So if you wonder what turns a salesperson into a sales champion, it comes down to taking the most important attributes of sales people, and mastering them all. Let's take a look at 5 of those essential traits for becoming a true sales champion.
The beginning of any good relationship requires an equally good conversation. But even for that to happen, the secret to saying the right things lies in mastering the art of active listening. A successful salesperson knows how to create opportunities to listen and understand important details about their customers and their business objectives. Part of creating this listening opportunity has to do with asking open-ended questions where customers can reveal key aspects of their goals or problems. Also, a sales champion knows how to conduct research prior to engaging with a customer, allowing the salesperson to ask more intelligent questions that will impress and create a great first impression.
Once you start building good rapport with your client, it’s crucial to look for how you can position yourself as an invaluable asset. Your customers get countless sales pitches every single day, but your mission is to be more accurate, more compelling and more human than your competition. Your prospects invests valuable time in talking to you, so don’t blow it with generic pitches or obvious self-interest.
Instead, shift your mindset to become truly invested in your prospects’ needs and how you can help them find the most profitable solutions. By doing so, you establish a stronger relationship with your client and demonstrate a genuine sense of care. If you are in the B2B space, you know that sales cycles can be long, so investing your energy on growing trust certainly does pay off. Ultimately, champions become invaluable resources because they learn to really care, and prospects can sense that.

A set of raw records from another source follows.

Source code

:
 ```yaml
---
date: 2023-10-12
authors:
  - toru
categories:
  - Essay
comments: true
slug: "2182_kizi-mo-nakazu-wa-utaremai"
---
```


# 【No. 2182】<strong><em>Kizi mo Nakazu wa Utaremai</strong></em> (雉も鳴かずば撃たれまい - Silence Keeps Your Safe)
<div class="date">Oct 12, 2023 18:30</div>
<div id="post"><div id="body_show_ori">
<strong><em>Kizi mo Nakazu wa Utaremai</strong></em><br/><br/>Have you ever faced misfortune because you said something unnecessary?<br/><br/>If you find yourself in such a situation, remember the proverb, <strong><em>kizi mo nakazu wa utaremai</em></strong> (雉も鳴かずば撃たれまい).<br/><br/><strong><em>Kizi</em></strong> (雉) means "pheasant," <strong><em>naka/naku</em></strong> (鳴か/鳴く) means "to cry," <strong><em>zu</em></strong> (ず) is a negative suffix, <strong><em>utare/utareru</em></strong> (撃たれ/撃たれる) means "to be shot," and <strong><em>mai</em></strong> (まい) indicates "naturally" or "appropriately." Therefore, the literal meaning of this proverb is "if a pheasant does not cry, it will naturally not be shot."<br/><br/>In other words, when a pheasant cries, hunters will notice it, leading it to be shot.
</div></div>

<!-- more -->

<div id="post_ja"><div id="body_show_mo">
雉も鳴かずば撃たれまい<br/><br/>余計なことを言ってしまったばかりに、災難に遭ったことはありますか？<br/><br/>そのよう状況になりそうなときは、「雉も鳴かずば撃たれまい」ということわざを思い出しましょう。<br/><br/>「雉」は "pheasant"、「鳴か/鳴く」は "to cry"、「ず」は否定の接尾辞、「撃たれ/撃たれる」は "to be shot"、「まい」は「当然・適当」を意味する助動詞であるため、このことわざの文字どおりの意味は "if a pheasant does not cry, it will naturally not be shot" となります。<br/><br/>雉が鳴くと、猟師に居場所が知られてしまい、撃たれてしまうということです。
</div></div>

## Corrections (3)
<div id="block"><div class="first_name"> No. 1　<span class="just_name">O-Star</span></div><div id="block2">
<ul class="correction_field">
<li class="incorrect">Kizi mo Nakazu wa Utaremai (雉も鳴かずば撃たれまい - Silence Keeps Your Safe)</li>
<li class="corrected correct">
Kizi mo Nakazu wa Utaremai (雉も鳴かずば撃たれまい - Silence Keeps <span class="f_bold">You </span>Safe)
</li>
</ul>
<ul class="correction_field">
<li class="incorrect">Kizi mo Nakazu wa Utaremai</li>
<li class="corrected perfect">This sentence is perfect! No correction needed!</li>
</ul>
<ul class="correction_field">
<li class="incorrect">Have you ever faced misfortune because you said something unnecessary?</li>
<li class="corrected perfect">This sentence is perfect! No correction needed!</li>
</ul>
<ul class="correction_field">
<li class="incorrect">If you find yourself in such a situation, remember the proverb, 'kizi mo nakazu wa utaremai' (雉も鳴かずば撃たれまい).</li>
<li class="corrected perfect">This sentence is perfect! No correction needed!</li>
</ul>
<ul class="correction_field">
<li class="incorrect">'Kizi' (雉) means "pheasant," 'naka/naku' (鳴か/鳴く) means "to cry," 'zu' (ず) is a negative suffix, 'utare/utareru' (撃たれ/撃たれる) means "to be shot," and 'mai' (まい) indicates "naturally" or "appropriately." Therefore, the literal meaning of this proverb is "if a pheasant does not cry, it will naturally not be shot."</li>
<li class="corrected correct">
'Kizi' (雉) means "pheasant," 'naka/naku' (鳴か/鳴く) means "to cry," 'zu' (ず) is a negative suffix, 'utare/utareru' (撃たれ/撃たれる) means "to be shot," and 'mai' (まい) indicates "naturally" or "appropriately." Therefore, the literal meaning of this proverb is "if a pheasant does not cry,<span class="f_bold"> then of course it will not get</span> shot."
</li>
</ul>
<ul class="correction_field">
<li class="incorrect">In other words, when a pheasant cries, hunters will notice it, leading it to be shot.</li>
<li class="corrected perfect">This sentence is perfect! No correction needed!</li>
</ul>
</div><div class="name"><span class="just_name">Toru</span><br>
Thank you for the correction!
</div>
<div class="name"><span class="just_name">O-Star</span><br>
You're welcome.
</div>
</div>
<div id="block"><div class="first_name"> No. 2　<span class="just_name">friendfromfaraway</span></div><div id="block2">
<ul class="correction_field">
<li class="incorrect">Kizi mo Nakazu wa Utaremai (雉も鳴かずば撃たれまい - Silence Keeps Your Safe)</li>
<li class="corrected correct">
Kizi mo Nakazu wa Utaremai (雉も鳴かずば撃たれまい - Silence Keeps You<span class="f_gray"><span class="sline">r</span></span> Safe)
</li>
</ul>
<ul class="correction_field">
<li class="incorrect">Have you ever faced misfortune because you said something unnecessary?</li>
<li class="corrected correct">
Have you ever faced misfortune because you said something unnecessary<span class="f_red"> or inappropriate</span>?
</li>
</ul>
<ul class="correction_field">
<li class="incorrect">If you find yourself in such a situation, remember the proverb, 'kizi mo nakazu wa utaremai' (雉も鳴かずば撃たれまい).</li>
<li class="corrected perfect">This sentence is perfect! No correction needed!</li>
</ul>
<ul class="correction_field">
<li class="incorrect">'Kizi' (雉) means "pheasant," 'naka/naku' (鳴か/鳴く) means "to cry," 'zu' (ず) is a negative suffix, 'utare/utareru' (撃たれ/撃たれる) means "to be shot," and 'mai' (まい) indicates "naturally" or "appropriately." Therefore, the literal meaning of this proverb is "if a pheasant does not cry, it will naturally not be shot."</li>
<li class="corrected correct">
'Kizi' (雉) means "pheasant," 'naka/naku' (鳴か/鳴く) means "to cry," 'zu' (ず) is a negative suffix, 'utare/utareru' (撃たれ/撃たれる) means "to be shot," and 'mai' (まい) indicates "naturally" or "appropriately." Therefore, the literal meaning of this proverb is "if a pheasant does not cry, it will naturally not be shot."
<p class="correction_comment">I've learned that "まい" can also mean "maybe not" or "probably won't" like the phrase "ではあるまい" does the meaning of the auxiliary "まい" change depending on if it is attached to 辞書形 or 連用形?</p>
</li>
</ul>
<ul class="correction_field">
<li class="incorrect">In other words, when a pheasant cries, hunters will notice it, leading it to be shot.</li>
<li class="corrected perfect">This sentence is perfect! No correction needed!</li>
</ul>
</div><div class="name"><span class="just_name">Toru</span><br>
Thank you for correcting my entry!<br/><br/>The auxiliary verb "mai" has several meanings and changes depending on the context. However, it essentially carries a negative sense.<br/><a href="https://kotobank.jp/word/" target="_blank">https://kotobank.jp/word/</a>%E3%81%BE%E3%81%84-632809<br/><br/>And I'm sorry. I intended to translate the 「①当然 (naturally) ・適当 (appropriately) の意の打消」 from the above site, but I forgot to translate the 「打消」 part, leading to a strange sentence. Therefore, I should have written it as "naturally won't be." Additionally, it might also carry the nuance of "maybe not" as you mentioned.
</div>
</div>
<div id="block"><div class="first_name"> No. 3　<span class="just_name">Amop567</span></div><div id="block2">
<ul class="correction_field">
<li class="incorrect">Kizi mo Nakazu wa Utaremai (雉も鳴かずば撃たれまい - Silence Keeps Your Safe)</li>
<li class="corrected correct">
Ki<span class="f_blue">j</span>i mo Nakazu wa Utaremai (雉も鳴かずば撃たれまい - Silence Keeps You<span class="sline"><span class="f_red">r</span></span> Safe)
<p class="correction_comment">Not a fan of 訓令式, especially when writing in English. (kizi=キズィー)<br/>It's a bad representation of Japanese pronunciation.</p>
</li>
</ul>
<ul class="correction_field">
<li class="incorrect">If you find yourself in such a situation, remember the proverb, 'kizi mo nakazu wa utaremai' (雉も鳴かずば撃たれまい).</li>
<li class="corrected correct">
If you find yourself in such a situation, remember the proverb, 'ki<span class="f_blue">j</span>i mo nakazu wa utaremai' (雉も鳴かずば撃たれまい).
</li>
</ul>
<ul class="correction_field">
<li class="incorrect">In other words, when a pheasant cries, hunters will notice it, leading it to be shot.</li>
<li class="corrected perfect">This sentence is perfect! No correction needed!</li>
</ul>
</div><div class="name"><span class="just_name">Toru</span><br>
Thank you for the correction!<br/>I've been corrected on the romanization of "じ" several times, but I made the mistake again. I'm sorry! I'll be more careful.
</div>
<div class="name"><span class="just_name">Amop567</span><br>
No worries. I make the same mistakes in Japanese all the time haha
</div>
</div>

Once you’ve earned your customer’s time and interest, you have also won the right to be truly heard. By that point, you must have learned quite a bit about your customers and their business. To accurately solve problems, sales champions tackle problems from the outside in: “what,” “how” and “why.” In Sandler terms, start by getting tactical and detect the technical pain. Then, uncover the business impact of this problem to ultimately understand how the specific person you are dealing with is connected to this problem. Here is when sales champions make themselves evident, since not every salesperson is able to successfully uncover the “why” behind a problem.
Moreover, a sales champion constantly demonstrates resourcefulness and high creativity. Think critically -- if a solution seems far too obvious -- because chances are there could be something you might be overlooking. Andrew Gothelf wrote a post on how Edgar’s Mission Farm Sanctuary implemented a cloud computing solution for its animals, becoming one of my favorite examples of outside-the-box thinking and creativity.
As a salesperson, you have two main commitments with every sales cycle. One would be to your clients, after making the conscious decision of caring about tailoring your offerings to help them meet their goals. On the other hand, there’s also an internal commitment to the company you represent. This is why setting the right expectations, both internally and externally, will determine what you are committing to as the sales process moves along.
Sales champions know how to be realistic, upfront and diligent when meeting timelines and other expectations. In addition, an authentic champion understands the importance of bringing a plan to life, that is, to deliver and implement a solution after the customer has accepted your vision. And don’t forget: a champion follows through even after the deal is won!
To deliver a compelling story, you must first believe in it yourself. Once you determine the story you wish to tell, find great content with numbers and other customer stories you can leverage for adding strength to your message. But content isn’t everything when presenting. Sales champions see this stage as a new opportunity to apply their listening skills as they also get their audience involved with specific questions. By this point, questions shouldn’t be as open-ended since you need to demonstrate what you’ve learned, and how your solution aligns with the different factors in your customer’s business.
Mastering the insights of your offerings is essential at this point, and champions recognize the most effective methods to connect a product with their customer’s pains. If you are able to spot your weakness, you need to anticipate any potential objections.